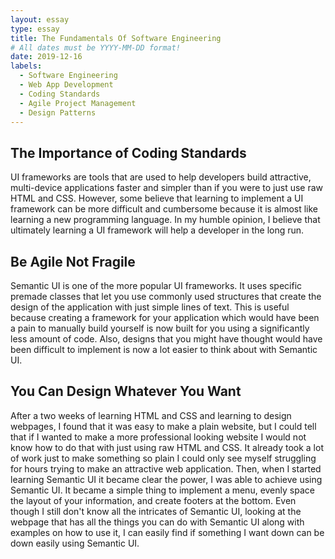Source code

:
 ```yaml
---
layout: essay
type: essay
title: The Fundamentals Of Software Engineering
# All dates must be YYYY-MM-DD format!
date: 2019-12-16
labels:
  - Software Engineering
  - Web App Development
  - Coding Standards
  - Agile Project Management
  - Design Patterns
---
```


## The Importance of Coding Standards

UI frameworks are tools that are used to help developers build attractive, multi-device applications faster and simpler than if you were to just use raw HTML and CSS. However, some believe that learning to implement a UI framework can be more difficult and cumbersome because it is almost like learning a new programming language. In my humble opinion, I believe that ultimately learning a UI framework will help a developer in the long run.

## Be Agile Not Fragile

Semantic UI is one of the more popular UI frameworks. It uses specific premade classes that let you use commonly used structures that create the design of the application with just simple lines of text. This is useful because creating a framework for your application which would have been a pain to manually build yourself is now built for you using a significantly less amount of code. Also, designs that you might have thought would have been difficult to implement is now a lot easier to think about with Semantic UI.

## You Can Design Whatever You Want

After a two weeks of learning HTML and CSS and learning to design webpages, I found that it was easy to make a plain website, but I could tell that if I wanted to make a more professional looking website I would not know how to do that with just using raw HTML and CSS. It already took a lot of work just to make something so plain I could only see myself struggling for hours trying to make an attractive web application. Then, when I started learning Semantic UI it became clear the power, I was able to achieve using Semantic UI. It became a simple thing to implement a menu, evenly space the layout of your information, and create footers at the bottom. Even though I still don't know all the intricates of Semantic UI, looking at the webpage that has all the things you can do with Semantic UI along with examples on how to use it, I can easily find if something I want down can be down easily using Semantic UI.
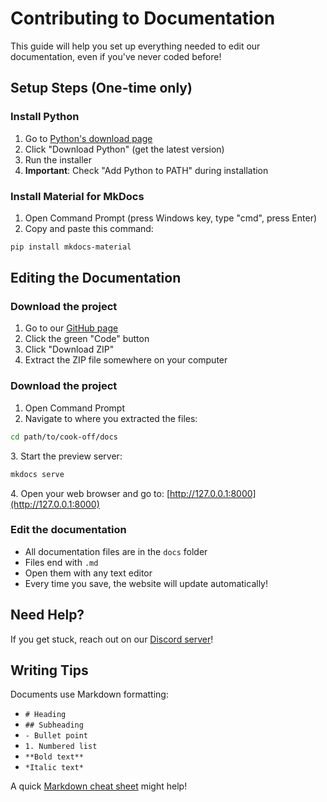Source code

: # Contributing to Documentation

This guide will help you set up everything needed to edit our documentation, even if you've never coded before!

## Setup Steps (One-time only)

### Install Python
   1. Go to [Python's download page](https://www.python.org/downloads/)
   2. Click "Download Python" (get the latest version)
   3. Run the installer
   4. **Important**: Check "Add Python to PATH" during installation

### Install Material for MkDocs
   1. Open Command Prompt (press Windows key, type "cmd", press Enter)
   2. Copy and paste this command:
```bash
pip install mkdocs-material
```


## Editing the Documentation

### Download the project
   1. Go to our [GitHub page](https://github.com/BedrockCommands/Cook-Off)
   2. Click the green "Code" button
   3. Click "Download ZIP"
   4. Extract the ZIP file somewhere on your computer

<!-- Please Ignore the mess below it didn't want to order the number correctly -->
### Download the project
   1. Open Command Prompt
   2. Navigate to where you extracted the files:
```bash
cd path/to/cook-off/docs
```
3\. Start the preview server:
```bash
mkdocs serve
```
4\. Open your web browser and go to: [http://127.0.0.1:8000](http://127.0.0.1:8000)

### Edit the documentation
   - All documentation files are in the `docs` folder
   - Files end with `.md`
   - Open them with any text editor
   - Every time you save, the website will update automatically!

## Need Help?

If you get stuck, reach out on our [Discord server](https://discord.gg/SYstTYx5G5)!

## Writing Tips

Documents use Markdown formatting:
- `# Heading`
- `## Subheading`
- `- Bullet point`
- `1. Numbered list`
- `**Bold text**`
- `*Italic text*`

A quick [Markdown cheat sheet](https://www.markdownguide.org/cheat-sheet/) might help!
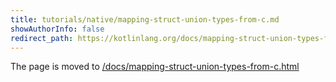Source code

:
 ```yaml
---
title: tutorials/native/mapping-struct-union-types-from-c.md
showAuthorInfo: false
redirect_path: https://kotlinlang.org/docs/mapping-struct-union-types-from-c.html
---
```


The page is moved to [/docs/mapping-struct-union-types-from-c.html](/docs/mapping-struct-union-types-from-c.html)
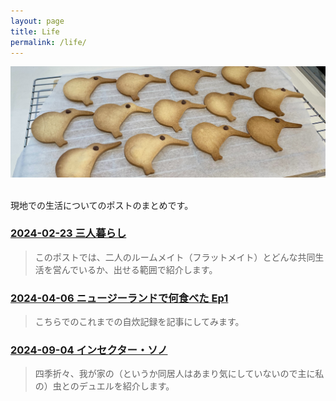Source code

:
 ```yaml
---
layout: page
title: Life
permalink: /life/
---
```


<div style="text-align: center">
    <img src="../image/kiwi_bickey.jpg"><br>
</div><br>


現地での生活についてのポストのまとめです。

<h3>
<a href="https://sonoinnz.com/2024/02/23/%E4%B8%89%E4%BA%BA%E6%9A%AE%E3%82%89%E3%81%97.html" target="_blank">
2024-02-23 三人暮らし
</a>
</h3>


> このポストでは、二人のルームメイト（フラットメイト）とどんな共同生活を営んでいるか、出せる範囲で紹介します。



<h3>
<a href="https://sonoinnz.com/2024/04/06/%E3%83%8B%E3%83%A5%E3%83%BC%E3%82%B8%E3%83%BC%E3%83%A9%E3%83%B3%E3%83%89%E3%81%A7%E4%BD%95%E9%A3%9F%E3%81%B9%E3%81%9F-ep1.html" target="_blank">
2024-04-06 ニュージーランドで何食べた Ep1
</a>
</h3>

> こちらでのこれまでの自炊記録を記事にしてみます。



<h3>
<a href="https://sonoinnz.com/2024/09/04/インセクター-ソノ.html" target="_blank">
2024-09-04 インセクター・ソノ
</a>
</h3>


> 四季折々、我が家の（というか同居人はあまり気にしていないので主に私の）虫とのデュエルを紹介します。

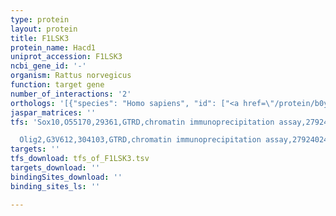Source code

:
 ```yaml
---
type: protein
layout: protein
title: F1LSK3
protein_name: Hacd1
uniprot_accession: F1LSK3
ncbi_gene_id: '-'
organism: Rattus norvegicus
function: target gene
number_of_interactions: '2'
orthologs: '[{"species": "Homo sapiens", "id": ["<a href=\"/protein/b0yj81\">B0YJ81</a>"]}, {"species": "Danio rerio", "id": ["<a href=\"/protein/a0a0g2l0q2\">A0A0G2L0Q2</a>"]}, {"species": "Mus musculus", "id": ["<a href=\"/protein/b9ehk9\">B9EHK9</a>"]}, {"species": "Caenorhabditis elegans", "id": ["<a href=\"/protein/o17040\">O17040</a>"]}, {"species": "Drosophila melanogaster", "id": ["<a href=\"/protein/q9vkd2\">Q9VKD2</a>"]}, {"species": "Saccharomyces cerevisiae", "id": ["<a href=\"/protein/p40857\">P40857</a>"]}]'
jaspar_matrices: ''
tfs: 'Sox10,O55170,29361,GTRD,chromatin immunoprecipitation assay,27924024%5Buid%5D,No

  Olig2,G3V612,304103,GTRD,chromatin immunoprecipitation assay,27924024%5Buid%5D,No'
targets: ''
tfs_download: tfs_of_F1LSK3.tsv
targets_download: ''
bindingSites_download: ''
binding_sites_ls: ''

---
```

> **About this exercise**:
Only the lines from the top of the records through the line with "## The Importance of Coding Standards" belong in the copy; write them out exactly, leaving out pictures.

> **Response area**:
Source code

:
 ```yaml
---
layout: essay
type: essay
title: The Fundamentals Of Software Engineering
# All dates must be YYYY-MM-DD format!
date: 2019-12-16
labels:
  - Software Engineering
  - Web App Development
  - Coding Standards
  - Agile Project Management
  - Design Patterns
---
```


## The Importance of Coding Standards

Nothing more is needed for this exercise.